Care homes often assume that a directive written into their policy transforms magically into a contractual obligation for the GP.

As a trainee I was taught ‘visit first and educate after’. However, residential homes tend to have high staff turnover, so educating one carer after an unnecessary visit is unlikely to prevent another inappropriate call. I would therefore immediately tell the carer I am not obliged to visit just because it is the home’s policy. The GP’s duty is to provide appropriate care for a patient who ‘is or believes themselves to be ill’.2 As this patient is reportedly well, these criteria would not seem to apply. If the carers are genuinely concerned the patient might be injured, they should arrange to take them to a minor injuries unit or A&E.
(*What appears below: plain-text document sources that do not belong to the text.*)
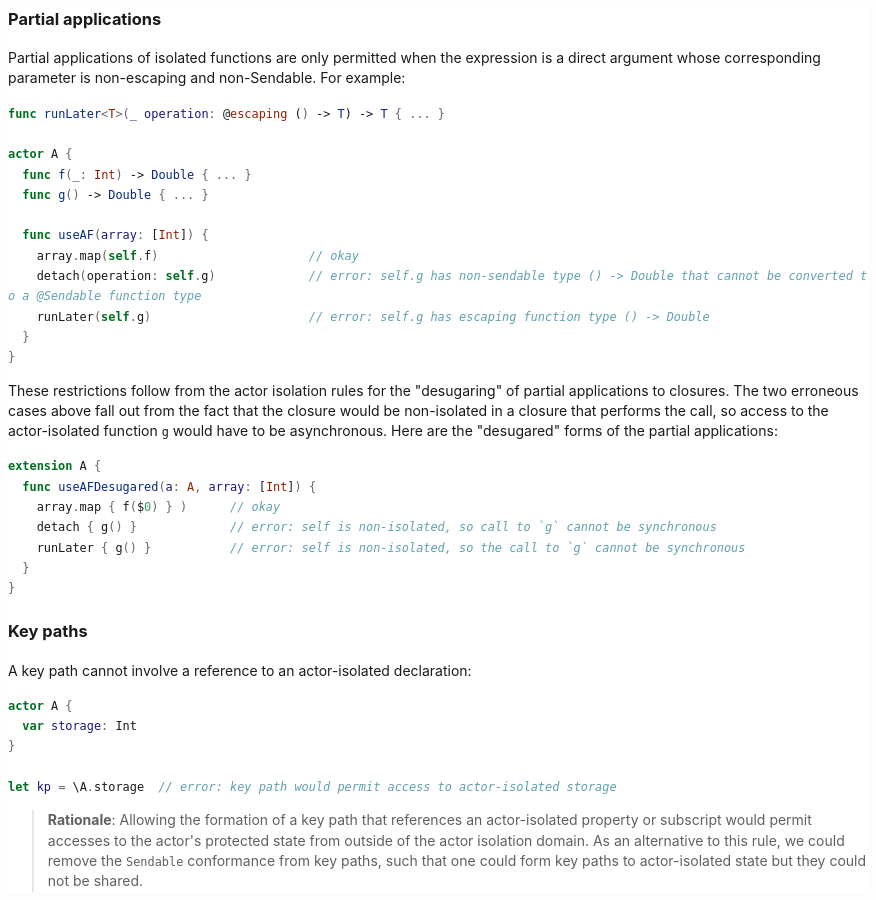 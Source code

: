 ### Partial applications

Partial applications of isolated functions are only permitted when the expression is a direct argument whose corresponding parameter is non-escaping and non-Sendable. For example:

```swift
func runLater<T>(_ operation: @escaping () -> T) -> T { ... }

actor A {
  func f(_: Int) -> Double { ... }
  func g() -> Double { ... }
  
  func useAF(array: [Int]) {
    array.map(self.f)                     // okay
    detach(operation: self.g)             // error: self.g has non-sendable type () -> Double that cannot be converted to a @Sendable function type
    runLater(self.g)                      // error: self.g has escaping function type () -> Double
  }
}
```

These restrictions follow from the actor isolation rules for the "desugaring" of partial applications to closures. The two erroneous cases above fall out from the fact that the closure would be non-isolated in a closure that performs the call, so access to the actor-isolated function `g` would have to be asynchronous. Here are the "desugared" forms of the partial applications:


```swift
extension A {
  func useAFDesugared(a: A, array: [Int]) {
    array.map { f($0) } )      // okay
    detach { g() }             // error: self is non-isolated, so call to `g` cannot be synchronous
    runLater { g() }           // error: self is non-isolated, so the call to `g` cannot be synchronous
  }
}
```

### Key paths

A key path cannot involve a reference to an actor-isolated declaration:

```swift
actor A {
  var storage: Int
}

let kp = \A.storage  // error: key path would permit access to actor-isolated storage
```

> **Rationale**: Allowing the formation of a key path that references an actor-isolated property or subscript would permit accesses to the actor's protected state from outside of the actor isolation domain. As an alternative to this rule, we could remove the `Sendable` conformance from key paths, such that one could form key paths to actor-isolated state but they could not be shared.


[sc]: https://github.com/apple/swift-evolution/blob/main/proposals/0304-structured-concurrency.md
[se302]: https://github.com/apple/swift-evolution/blob/main/proposals/0302-concurrent-value-and-concurrent-closures.md
[customexecs]: https://github.com/rjmccall/swift-evolution/blob/custom-executors/proposals/0000-custom-executors.md
[isolationcontrol]: https://github.com/DougGregor/swift-evolution/blob/actor-isolation-control/proposals/nnnn-actor-isolation-control.md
You must take a good history, not least to be able to answer any complaint. The GMC’s Good Medical Practice requires GPs to ‘make the care of the patient their first concern’.3 If, however, you feel there is no clinical need to visit, the GMC also requires you to ‘maintain good relations with colleagues’,3 so be sensitive with the carer in refusing.

If this is a regular occurrence, arrange a meeting with the care home management. Avoid charging a fee for visiting the patient as this could backfire – technically the home could argue the carers believed the patient was unwell.

You could, however, write to regulators such as the CQC, or the local council, to ask them to take action. Your LMC can support you in this.